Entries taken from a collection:
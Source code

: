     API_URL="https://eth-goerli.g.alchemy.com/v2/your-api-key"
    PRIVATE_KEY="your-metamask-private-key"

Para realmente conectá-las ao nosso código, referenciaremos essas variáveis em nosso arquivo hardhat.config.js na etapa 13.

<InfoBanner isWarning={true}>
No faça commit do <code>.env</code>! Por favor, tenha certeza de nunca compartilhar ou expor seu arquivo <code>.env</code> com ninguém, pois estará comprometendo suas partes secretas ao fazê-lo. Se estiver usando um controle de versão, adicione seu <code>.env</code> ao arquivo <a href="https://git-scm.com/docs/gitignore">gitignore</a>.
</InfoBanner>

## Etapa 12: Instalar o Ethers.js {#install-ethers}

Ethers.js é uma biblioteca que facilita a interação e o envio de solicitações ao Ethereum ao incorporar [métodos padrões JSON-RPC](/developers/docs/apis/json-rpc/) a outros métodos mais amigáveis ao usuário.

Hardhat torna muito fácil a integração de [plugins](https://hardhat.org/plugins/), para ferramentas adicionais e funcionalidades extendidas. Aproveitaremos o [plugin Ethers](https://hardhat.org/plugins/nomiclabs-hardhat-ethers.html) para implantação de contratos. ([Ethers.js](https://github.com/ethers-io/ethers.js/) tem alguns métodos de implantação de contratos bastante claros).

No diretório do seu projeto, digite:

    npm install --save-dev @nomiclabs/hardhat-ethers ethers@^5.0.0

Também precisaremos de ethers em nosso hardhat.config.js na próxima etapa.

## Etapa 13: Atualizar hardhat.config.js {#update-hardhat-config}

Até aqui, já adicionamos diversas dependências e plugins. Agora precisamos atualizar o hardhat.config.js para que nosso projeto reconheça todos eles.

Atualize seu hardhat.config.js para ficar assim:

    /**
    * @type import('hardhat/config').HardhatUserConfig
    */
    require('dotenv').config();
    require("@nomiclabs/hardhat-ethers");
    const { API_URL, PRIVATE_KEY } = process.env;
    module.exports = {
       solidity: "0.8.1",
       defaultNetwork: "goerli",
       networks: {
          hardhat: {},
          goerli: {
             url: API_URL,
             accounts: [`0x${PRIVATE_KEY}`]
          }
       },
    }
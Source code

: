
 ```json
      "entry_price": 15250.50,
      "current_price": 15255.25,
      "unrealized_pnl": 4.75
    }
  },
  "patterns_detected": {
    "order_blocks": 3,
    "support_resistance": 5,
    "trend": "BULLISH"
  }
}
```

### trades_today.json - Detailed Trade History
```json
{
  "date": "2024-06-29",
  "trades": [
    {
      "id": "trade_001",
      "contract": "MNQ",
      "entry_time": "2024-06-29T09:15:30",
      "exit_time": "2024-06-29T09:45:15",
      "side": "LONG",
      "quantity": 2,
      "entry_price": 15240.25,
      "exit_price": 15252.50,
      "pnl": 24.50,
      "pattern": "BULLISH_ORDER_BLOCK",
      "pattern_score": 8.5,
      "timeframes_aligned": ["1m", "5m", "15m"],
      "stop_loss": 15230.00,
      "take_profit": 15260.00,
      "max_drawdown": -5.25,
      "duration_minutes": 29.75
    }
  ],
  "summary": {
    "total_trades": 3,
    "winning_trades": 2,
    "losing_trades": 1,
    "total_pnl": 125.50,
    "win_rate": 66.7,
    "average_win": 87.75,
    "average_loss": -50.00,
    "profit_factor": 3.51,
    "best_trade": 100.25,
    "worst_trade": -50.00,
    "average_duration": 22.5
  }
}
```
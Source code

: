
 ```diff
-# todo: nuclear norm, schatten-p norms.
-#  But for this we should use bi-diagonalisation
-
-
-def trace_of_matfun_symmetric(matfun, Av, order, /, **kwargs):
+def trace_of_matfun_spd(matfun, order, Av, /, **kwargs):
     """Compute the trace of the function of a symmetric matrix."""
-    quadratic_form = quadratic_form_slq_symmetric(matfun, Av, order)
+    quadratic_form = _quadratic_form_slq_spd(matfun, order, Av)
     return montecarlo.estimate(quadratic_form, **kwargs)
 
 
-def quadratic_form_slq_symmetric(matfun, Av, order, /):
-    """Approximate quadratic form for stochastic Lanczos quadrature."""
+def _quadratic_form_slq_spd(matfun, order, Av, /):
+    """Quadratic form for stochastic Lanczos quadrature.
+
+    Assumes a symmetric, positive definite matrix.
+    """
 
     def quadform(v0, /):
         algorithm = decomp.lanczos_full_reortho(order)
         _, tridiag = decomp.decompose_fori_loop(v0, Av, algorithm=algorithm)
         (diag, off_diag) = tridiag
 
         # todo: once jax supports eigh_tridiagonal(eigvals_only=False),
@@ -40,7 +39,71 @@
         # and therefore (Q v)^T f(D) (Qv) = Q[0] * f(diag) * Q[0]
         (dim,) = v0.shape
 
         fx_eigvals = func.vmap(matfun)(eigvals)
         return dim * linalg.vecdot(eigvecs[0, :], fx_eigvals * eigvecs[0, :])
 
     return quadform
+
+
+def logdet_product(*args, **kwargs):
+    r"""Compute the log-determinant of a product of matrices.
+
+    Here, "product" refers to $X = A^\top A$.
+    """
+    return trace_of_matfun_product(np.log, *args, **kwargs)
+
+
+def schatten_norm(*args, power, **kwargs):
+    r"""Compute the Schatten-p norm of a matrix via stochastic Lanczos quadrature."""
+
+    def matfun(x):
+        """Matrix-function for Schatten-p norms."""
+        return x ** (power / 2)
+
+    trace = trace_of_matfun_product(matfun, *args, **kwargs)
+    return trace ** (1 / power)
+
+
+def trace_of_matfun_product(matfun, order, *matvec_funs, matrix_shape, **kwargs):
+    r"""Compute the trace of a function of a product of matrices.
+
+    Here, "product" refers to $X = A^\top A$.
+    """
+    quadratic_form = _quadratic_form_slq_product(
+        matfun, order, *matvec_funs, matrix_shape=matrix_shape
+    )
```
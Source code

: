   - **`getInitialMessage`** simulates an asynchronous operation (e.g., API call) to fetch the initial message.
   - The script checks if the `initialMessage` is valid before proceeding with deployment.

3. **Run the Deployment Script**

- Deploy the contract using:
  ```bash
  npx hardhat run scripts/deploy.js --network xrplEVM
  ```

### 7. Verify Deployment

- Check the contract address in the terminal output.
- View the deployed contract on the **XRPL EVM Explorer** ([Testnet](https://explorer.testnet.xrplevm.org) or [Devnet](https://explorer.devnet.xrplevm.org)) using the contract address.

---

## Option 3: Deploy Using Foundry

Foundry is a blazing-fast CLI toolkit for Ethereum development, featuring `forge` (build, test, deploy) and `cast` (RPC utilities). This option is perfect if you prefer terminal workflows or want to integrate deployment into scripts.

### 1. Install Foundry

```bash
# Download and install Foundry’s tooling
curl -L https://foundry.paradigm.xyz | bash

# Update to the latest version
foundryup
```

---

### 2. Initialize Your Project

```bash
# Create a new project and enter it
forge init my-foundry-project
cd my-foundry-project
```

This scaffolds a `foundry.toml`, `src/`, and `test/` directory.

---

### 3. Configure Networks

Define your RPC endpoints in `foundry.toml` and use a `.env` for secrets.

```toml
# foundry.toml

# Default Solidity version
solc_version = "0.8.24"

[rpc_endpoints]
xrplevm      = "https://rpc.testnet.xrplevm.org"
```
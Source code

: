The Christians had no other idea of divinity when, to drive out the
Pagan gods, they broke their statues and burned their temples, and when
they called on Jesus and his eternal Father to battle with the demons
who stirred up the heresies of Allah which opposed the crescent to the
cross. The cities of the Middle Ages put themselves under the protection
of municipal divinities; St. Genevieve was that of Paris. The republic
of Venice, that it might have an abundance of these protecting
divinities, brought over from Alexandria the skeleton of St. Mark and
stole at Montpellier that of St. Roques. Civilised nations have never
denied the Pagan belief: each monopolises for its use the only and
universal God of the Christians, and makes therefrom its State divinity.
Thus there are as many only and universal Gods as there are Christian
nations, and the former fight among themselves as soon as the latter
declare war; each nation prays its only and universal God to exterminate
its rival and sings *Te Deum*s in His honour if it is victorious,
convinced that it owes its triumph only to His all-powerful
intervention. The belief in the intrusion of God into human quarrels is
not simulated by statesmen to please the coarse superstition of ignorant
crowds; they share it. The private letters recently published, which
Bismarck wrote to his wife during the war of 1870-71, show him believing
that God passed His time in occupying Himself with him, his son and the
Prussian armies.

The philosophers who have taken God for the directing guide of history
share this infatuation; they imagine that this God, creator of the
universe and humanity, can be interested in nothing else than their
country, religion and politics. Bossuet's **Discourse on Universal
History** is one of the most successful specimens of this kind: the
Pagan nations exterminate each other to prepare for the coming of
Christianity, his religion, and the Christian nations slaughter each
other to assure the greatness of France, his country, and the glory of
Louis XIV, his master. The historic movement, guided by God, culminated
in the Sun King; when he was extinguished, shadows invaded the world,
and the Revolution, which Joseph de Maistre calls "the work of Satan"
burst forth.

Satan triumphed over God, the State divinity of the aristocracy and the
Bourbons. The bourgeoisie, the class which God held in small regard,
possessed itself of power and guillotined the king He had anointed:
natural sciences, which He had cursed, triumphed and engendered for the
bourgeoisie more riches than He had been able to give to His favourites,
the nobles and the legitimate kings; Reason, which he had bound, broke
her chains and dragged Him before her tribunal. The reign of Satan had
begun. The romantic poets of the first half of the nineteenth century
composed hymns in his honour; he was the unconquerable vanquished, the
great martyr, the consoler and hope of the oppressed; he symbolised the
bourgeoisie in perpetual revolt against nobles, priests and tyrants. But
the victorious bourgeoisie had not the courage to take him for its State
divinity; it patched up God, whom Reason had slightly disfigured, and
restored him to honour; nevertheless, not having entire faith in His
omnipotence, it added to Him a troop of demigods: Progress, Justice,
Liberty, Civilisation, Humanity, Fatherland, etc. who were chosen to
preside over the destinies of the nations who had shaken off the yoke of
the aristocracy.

**Task directions**
Working from the data above, extract solely the lines from the one containing "Christianity, his religion, and" through the one containing "the victorious bourgeoisie", exactly as they appear, both included.

**Exercise answer**
Christianity, his religion, and the Christian nations slaughter each
other to assure the greatness of France, his country, and the glory of
Louis XIV, his master. The historic movement, guided by God, culminated
in the Sun King; when he was extinguished, shadows invaded the world,
and the Revolution, which Joseph de Maistre calls "the work of Satan"
burst forth.

Satan triumphed over God, the State divinity of the aristocracy and the
Bourbons. The bourgeoisie, the class which God held in small regard,
possessed itself of power and guillotined the king He had anointed:
natural sciences, which He had cursed, triumphed and engendered for the
bourgeoisie more riches than He had been able to give to His favourites,
the nobles and the legitimate kings; Reason, which he had bound, broke
her chains and dragged Him before her tribunal. The reign of Satan had
begun. The romantic poets of the first half of the nineteenth century
composed hymns in his honour; he was the unconquerable vanquished, the
great martyr, the consoler and hope of the oppressed; he symbolised the
bourgeoisie in perpetual revolt against nobles, priests and tyrants. But
the victorious bourgeoisie had not the courage to take him for its State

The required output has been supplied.